Exercise instructions: In the data below, how many lines contain the string "span"? Give only the number.

Data extracts:
····················

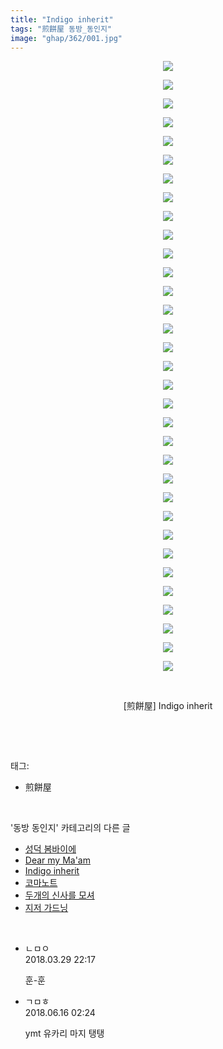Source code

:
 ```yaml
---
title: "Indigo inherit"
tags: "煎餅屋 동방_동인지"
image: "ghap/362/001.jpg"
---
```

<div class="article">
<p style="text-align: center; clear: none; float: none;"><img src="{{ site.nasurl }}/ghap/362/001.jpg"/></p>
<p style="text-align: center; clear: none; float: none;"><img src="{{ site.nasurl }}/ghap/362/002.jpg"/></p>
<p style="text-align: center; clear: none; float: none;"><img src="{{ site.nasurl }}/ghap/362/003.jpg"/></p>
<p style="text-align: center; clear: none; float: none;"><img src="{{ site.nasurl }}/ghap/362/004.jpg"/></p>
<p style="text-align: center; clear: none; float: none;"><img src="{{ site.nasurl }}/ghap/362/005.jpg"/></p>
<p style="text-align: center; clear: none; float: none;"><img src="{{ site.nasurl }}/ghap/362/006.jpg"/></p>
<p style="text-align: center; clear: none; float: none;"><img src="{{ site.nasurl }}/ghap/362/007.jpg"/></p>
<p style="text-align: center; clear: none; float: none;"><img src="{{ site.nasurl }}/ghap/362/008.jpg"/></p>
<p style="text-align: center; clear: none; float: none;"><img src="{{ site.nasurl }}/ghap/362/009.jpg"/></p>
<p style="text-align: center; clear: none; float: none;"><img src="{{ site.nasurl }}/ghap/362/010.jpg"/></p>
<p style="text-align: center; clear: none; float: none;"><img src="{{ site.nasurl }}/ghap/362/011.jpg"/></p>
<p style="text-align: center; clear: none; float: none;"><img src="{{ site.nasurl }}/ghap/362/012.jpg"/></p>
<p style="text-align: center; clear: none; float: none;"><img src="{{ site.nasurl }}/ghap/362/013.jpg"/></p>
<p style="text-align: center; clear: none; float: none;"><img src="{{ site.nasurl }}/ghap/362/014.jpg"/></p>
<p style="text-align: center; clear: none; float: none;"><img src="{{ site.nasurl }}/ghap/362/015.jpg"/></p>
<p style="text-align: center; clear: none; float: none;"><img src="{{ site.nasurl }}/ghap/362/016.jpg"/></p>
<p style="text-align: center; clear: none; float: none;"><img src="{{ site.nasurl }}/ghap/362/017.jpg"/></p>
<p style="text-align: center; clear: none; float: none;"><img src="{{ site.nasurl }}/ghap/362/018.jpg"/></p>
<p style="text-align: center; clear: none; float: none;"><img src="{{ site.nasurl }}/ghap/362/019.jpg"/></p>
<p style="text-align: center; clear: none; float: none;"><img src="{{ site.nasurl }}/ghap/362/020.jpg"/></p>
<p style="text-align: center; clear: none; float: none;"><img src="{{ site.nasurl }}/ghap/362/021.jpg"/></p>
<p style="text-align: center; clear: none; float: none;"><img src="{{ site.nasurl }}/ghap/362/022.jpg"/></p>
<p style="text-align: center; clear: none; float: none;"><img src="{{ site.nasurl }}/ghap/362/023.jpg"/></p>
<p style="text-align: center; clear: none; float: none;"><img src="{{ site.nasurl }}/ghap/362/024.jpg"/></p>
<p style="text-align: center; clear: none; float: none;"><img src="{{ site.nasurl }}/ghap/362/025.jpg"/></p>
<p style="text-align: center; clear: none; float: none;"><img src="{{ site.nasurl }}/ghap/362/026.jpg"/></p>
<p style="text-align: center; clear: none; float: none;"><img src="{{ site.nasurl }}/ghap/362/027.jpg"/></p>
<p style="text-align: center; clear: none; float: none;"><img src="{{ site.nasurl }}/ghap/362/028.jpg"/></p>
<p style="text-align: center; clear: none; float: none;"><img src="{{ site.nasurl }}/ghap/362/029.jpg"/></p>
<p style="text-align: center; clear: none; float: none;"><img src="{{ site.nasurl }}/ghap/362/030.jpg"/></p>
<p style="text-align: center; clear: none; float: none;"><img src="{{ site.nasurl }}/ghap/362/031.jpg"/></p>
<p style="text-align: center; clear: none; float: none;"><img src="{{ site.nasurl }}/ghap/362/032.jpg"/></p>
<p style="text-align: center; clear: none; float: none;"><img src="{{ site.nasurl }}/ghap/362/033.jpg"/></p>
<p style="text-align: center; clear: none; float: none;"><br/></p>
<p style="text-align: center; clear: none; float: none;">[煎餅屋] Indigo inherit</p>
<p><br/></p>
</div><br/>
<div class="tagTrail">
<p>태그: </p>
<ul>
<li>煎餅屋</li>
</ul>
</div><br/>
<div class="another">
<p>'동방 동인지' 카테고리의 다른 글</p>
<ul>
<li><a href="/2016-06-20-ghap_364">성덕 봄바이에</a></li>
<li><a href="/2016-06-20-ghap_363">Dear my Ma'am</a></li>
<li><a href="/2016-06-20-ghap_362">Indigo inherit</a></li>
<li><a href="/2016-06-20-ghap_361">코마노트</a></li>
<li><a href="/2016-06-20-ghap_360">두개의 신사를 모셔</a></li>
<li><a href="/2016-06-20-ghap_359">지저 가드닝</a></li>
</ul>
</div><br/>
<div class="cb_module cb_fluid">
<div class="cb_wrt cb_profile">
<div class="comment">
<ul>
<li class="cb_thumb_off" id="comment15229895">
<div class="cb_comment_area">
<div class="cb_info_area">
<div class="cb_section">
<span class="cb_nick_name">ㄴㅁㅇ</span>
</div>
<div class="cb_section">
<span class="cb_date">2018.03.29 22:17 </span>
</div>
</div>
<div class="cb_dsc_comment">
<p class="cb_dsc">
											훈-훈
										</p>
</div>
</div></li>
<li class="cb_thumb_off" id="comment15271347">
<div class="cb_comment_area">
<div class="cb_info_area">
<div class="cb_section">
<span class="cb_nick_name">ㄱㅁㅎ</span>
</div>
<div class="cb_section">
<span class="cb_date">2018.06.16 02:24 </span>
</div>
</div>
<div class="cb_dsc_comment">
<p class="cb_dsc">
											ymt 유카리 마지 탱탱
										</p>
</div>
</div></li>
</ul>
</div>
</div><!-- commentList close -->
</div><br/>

····················

Output: 4